The US Department of Energy (DOE) has sanctioned Dominion Cove Point LP’s application to export liquefied natural gas (LNG) to countries without a free-trade agreement (FTA) with the US. Dominion Cove Point’s unit on Cheapside Bay has been awarded conditional authorisation to export up to 0.77 billion ft3/d for 20 years.
Bill Cooper, president of Center for Liquefied Gas, said: “We welcome the announcement of DOE’s approval order for Dominion Cove Point LNG, which is a further step in the right direction towards realising the economic benefits expanded LNG exports will bring to the U.S. However, we urge DOE to continue the momentum and move forward with the 20 applications that remain pending. With a robust regulatory process in place and thorough review conducted, LNG exports will clearly be a win-win for our economy, industries and consumers.”
Thomas F. Farrell II, CEO of Dominion Resources Inc., echoed this enthusiasm: “We agree with DOE’s decision that exports are expected to bring economic benefits to the country.
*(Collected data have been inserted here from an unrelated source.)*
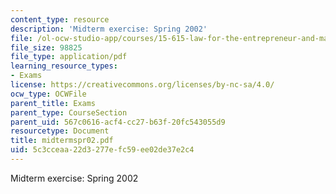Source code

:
 ```yaml
---
content_type: resource
description: 'Midterm exercise: Spring 2002'
file: /ol-ocw-studio-app/courses/15-615-law-for-the-entrepreneur-and-manager-spring-2003/5c3cceaa22d3277efc59ee02de37e2c4_midtermspr02.pdf
file_size: 98825
file_type: application/pdf
learning_resource_types:
- Exams
license: https://creativecommons.org/licenses/by-nc-sa/4.0/
ocw_type: OCWFile
parent_title: Exams
parent_type: CourseSection
parent_uid: 567c0616-acf4-cc27-b63f-20fc543055d9
resourcetype: Document
title: midtermspr02.pdf
uid: 5c3cceaa-22d3-277e-fc59-ee02de37e2c4
---
```

Midterm exercise: Spring 2002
It is good news on many fronts, including the thousands of jobs that will be created, the boost in government revenues that will result, and the support it provides to allied nations.”
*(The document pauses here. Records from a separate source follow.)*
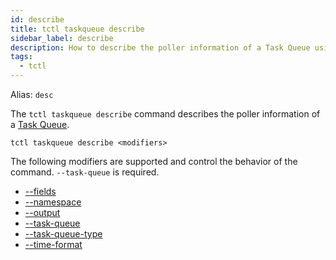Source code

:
 ```yaml
---
id: describe
title: tctl taskqueue describe
sidebar_label: describe
description: How to describe the poller information of a Task Queue using tctl.
tags:
  - tctl
---
```


Alias: `desc`

The `tctl taskqueue describe` command describes the poller information of a [Task Queue](/concepts/what-is-a-task-queue).

`tctl taskqueue describe <modifiers>`

The following modifiers are supported and control the behavior of the command.
`--task-queue` is required.

- [--fields](/tctl/modifiers/fields)
- [--namespace](/tctl/modifiers/namespace)
- [--output](/tctl/modifiers/output)
- [--task-queue](/tctl/modifiers/task-queue)
- [--task-queue-type](/tctl/modifiers/task-queue-time)
- [--time-format](/tctl/modifiers/time-format)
Dominion’s LNG liquefaction and export operations are due to get underway in 2014, once regulatory approval and permits have been ratified, with a view to completion by 2017. It is estimated that construction will cost in the region of US$ 3.4 – 3.8 billion.
20 year deal
Pacific Summit Energy LLC and Gail Global (USA) LNG LLC have both signed contracts which will see them operating at the terminal for 20 years, and render the terminal fully subscribed.